Activity>
From the entries below, reproduce exactly the line containing "M | 必填，現況/移動/分析/趨勢/異常 |", the line containing "M | 必填，PDF/Excel/HTML/CSV |", and every line in between, with nothing added.

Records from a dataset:
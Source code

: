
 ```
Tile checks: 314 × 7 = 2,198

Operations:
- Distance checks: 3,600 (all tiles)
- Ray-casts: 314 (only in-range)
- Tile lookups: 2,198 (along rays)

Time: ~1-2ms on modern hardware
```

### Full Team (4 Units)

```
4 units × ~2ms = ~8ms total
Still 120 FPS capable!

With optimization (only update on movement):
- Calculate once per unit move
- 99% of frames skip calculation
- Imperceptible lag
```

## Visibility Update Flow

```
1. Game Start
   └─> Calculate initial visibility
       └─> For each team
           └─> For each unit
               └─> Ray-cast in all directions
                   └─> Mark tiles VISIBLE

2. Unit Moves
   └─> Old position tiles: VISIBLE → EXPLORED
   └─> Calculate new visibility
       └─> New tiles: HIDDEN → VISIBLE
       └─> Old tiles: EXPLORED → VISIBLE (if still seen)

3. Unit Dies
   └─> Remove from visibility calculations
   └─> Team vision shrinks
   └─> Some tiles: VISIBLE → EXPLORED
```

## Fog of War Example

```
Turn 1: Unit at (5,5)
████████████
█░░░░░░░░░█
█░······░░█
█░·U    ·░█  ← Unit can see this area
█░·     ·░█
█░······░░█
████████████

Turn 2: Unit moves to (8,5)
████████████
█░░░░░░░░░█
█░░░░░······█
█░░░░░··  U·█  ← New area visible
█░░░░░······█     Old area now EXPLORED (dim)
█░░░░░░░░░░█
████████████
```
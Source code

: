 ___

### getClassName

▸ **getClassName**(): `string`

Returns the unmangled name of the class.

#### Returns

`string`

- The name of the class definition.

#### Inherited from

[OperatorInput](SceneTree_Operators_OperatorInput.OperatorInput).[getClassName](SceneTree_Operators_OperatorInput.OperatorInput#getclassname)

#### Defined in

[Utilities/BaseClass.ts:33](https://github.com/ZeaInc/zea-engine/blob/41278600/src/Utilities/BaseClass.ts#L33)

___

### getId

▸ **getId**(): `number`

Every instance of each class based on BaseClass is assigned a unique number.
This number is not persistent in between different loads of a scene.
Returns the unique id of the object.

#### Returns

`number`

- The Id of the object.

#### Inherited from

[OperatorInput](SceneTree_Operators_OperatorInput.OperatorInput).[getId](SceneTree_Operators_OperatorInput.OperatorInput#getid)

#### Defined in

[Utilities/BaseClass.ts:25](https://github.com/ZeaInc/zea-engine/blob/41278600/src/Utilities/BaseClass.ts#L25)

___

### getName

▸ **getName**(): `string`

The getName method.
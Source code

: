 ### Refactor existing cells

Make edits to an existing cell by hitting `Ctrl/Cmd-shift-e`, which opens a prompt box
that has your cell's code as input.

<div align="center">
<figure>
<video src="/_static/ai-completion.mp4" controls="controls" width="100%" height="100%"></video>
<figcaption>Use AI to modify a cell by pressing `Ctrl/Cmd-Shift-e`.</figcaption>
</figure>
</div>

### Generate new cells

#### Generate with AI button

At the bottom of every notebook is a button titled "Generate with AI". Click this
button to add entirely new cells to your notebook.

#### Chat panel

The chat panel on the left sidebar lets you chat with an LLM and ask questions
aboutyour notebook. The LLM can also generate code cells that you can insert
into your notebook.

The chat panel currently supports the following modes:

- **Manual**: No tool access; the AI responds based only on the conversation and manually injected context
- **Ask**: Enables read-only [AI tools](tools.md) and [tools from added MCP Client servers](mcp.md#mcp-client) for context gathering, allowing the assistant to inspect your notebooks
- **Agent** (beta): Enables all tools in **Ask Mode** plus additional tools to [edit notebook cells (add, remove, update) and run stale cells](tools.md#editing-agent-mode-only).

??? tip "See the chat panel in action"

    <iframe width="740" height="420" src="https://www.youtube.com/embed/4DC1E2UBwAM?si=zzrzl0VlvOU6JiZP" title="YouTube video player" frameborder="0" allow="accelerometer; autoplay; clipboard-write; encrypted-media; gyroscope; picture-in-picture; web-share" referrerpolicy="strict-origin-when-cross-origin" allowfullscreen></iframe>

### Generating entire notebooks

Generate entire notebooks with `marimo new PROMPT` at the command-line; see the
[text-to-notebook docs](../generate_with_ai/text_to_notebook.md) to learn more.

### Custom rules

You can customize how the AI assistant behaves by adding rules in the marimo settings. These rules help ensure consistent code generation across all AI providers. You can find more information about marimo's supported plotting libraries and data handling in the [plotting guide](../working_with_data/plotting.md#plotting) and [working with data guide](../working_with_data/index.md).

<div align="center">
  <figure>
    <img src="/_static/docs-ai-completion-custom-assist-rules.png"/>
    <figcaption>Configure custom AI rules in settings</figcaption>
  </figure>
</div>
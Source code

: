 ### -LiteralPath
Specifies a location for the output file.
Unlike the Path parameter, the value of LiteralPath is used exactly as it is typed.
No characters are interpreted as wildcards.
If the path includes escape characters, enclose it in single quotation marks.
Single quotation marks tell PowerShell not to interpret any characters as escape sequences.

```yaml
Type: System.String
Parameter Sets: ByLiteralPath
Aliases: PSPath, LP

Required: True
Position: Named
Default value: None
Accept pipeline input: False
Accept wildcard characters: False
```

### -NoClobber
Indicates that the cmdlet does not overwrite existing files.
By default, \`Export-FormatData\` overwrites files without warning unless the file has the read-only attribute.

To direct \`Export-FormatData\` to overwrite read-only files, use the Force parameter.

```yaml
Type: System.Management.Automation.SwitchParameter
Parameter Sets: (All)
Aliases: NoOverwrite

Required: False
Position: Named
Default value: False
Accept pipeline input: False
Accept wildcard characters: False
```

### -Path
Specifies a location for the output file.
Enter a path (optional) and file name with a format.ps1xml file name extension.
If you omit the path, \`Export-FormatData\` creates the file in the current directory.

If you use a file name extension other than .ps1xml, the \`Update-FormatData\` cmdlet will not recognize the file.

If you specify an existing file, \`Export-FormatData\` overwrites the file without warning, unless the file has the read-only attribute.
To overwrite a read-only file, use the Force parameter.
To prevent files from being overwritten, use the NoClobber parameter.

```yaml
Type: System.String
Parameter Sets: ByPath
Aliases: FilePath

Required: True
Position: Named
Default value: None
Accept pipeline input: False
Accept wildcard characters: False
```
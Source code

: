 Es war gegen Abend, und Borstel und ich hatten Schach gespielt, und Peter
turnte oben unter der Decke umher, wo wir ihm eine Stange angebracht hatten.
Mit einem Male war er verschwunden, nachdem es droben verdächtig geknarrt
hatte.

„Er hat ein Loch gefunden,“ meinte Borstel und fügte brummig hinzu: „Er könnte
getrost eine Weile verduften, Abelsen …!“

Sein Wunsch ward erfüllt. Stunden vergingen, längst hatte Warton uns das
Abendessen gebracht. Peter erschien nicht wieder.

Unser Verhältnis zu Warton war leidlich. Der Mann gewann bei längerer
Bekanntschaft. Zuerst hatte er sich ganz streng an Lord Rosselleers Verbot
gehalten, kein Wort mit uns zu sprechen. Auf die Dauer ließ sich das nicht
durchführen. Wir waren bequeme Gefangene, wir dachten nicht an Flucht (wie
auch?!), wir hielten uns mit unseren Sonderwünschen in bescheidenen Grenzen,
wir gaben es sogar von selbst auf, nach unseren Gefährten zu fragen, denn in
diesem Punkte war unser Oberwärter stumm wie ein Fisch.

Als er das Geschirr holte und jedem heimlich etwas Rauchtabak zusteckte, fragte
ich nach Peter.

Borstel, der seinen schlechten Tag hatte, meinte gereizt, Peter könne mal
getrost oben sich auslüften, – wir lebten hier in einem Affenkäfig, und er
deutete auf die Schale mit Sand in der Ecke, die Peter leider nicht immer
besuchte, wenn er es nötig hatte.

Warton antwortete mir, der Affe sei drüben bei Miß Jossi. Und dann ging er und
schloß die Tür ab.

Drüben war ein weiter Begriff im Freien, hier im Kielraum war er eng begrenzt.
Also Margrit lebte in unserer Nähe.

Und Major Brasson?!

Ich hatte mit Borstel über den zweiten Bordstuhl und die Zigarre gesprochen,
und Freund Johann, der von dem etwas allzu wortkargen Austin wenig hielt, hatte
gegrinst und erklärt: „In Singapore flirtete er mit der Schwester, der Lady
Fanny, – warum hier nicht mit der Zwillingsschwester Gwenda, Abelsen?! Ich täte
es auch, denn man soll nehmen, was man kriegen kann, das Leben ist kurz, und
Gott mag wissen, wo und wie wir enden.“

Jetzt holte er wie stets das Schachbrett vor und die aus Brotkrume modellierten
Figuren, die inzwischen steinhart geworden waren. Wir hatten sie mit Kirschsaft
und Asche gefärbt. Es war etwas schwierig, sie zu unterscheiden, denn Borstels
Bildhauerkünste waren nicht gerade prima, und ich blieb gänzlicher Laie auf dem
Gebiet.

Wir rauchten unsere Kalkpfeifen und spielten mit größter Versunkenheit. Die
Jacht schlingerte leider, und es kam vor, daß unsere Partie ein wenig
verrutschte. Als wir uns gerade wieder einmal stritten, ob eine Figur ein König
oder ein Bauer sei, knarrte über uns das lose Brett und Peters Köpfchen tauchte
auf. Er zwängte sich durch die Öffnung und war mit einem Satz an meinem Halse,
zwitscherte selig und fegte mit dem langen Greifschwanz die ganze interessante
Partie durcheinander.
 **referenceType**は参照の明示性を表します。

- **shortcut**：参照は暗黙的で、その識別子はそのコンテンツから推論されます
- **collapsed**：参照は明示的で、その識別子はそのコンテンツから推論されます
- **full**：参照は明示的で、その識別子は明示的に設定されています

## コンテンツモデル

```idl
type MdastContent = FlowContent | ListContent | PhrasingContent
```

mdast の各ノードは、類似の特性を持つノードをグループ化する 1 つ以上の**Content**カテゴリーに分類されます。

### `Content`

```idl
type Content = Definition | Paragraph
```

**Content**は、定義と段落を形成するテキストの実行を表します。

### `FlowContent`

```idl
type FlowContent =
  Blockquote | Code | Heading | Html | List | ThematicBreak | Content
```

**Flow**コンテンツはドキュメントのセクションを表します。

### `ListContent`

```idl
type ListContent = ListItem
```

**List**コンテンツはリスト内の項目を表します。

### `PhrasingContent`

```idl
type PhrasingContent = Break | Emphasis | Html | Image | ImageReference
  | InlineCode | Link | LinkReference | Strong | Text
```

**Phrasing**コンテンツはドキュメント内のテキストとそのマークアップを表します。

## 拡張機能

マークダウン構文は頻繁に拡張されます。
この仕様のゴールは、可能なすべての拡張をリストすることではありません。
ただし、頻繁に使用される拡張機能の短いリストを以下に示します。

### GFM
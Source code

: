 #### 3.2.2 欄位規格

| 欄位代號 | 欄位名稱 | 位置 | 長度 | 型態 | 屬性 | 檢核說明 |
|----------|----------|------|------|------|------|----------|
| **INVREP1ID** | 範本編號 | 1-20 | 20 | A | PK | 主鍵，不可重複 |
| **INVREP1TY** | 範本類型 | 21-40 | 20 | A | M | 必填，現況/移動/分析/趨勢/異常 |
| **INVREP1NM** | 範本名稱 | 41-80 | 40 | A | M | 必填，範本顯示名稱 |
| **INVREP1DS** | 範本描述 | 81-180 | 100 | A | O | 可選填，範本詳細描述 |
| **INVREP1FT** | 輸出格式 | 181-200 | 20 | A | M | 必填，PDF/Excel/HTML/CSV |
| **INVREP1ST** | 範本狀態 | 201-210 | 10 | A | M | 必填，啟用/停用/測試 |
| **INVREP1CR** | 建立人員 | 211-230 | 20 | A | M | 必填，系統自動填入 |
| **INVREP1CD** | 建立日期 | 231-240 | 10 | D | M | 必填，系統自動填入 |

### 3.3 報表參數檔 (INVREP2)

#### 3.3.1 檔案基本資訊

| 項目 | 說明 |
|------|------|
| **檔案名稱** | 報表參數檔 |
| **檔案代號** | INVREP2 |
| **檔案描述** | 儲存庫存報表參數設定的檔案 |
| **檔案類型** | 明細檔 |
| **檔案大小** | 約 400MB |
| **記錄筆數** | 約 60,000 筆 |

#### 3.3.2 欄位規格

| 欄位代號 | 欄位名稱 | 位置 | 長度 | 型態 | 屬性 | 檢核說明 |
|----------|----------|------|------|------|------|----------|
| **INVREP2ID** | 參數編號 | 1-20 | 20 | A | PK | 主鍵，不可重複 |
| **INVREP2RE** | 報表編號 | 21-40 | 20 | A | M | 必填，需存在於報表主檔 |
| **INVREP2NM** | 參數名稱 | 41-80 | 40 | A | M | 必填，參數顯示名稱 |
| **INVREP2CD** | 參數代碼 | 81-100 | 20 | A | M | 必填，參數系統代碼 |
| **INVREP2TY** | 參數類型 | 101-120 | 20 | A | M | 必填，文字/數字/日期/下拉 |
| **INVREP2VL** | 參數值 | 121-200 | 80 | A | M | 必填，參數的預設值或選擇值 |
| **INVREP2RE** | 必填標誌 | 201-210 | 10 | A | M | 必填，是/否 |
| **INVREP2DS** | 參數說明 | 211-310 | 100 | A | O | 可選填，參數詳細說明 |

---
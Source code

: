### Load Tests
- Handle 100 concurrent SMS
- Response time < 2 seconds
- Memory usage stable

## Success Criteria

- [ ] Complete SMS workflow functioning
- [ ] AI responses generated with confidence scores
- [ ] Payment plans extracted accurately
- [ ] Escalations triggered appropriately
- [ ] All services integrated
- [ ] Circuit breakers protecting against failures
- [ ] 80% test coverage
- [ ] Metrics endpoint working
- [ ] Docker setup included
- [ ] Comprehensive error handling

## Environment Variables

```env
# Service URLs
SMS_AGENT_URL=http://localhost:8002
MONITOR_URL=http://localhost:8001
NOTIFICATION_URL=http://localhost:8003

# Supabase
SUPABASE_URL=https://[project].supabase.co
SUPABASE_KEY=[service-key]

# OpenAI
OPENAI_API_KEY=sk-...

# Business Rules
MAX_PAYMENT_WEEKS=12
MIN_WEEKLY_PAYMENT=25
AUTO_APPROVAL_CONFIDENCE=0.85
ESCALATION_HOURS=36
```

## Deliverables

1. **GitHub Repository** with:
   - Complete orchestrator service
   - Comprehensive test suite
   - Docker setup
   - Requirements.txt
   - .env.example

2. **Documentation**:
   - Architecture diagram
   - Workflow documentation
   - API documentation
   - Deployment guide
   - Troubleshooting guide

Solution for this task>
| **INVREP1TY** | 範本類型 | 21-40 | 20 | A | M | 必填，現況/移動/分析/趨勢/異常 |
| **INVREP1NM** | 範本名稱 | 41-80 | 40 | A | M | 必填，範本顯示名稱 |
| **INVREP1DS** | 範本描述 | 81-180 | 100 | A | O | 可選填，範本詳細描述 |
| **INVREP1FT** | 輸出格式 | 181-200 | 20 | A | M | 必填，PDF/Excel/HTML/CSV |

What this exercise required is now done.